In the meantime, it felt right to share Belize’s accomplishment up to now; this small country feels like the little engine that could. Belize has a passionate following of visitors, and these visitors are very eager to return. As a hotel owner, I can report that not a day goes by where we don’t hear from guests wanting an update, and reporting that they will be on the first plane back here. At this moment in time, we are, as a country, waiting on the news in the near future about what changes hotels, bars, restaurants, and the airports will be implementing to increase safety. We expect in the near future to get a concrete date of reopening, and the community is preparing to manage anything from June to the fall.

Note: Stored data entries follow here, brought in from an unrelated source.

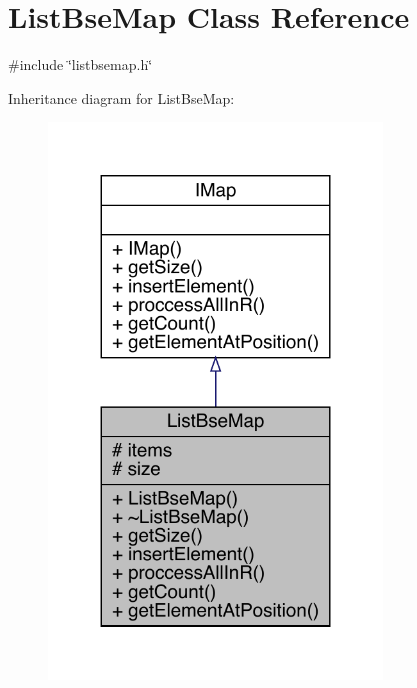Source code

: \hypertarget{a00169}{}\section{List\+Bse\+Map Class Reference}
\label{a00169}


{\ttfamily \#include \char`\"{}listbsemap.\+h\char`\"{}}



Inheritance diagram for List\+Bse\+Map\+:
\nopagebreak
\begin{figure}[H]
\begin{center}
\leavevmode
\includegraphics[width=251pt]{dd/da7/a00168}
\end{center}
\end{figure}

Although the world has been consumed by the crisis for a while now – there are signs here indicating that the culture in the world is headed into its next “school of fish”-like shift. Real estate agents are reporting that at the beginning of May – calls and inquiries about Belize real estate have doubled. Hotels are booking guests starting about late summer and beyond, and the hospitality industry here is making many changes, to make travel less of a financial risk, with no deposits, free cancels, and more, to remove barriers to booking travel in these strange times. Reports about the positive outcome thus far in Belize, have been fueling interest in this country, and we are just starting to see some worldwide attention. There has been a new and previously undiscovered recognition and curiosity, about the value of living in a place like Belize. There are reasonable and understandable mixed reactions to any positive news in the media right now. Positive reports are often met with skepticism, and the purpose of this article is not to predict a perfect outcome here, but a desire to acknowledge a small country that has exceeded expectations thus far. We expect significant challenges to come, but this does not extinguish the remarkable 60 days that the country of Belize has already achieved.